**WORK TO BE COMPLETED**
Everything from the line with "有两种方法可以查看驱动运行日志。" through the last line of the records below should be copied exactly, both ends included.

DATA SUPPLIED below:

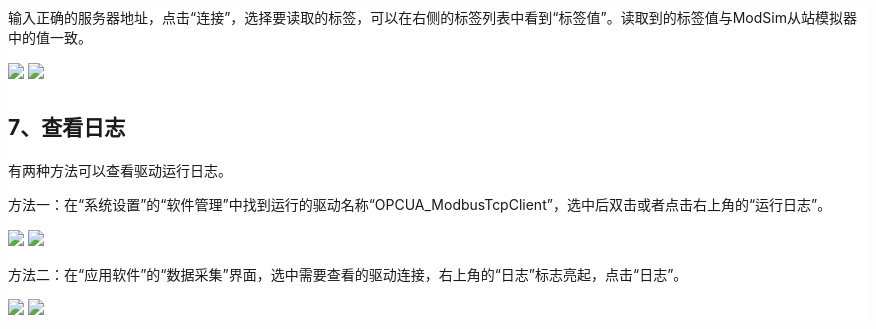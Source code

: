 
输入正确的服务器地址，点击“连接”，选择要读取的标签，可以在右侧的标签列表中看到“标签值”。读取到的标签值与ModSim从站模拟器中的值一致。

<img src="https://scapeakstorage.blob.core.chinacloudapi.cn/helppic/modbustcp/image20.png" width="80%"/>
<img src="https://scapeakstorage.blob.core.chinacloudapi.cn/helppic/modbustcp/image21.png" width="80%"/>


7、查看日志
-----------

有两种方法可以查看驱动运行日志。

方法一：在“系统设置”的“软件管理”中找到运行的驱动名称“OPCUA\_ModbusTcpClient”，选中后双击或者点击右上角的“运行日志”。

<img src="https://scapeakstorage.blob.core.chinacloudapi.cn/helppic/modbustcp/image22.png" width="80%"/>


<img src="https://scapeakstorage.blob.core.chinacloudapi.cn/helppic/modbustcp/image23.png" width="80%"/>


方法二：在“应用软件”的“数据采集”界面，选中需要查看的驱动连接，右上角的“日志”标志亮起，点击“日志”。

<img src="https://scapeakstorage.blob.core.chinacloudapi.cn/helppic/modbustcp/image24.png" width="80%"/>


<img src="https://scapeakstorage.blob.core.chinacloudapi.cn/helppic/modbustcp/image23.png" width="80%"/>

End of DATA SUPPLIED.

**ANSWER**
有两种方法可以查看驱动运行日志。

方法一：在“系统设置”的“软件管理”中找到运行的驱动名称“OPCUA\_ModbusTcpClient”，选中后双击或者点击右上角的“运行日志”。

<img src="https://scapeakstorage.blob.core.chinacloudapi.cn/helppic/modbustcp/image22.png" width="80%"/>


<img src="https://scapeakstorage.blob.core.chinacloudapi.cn/helppic/modbustcp/image23.png" width="80%"/>


方法二：在“应用软件”的“数据采集”界面，选中需要查看的驱动连接，右上角的“日志”标志亮起，点击“日志”。

<img src="https://scapeakstorage.blob.core.chinacloudapi.cn/helppic/modbustcp/image24.png" width="80%"/>


<img src="https://scapeakstorage.blob.core.chinacloudapi.cn/helppic/modbustcp/image23.png" width="80%"/>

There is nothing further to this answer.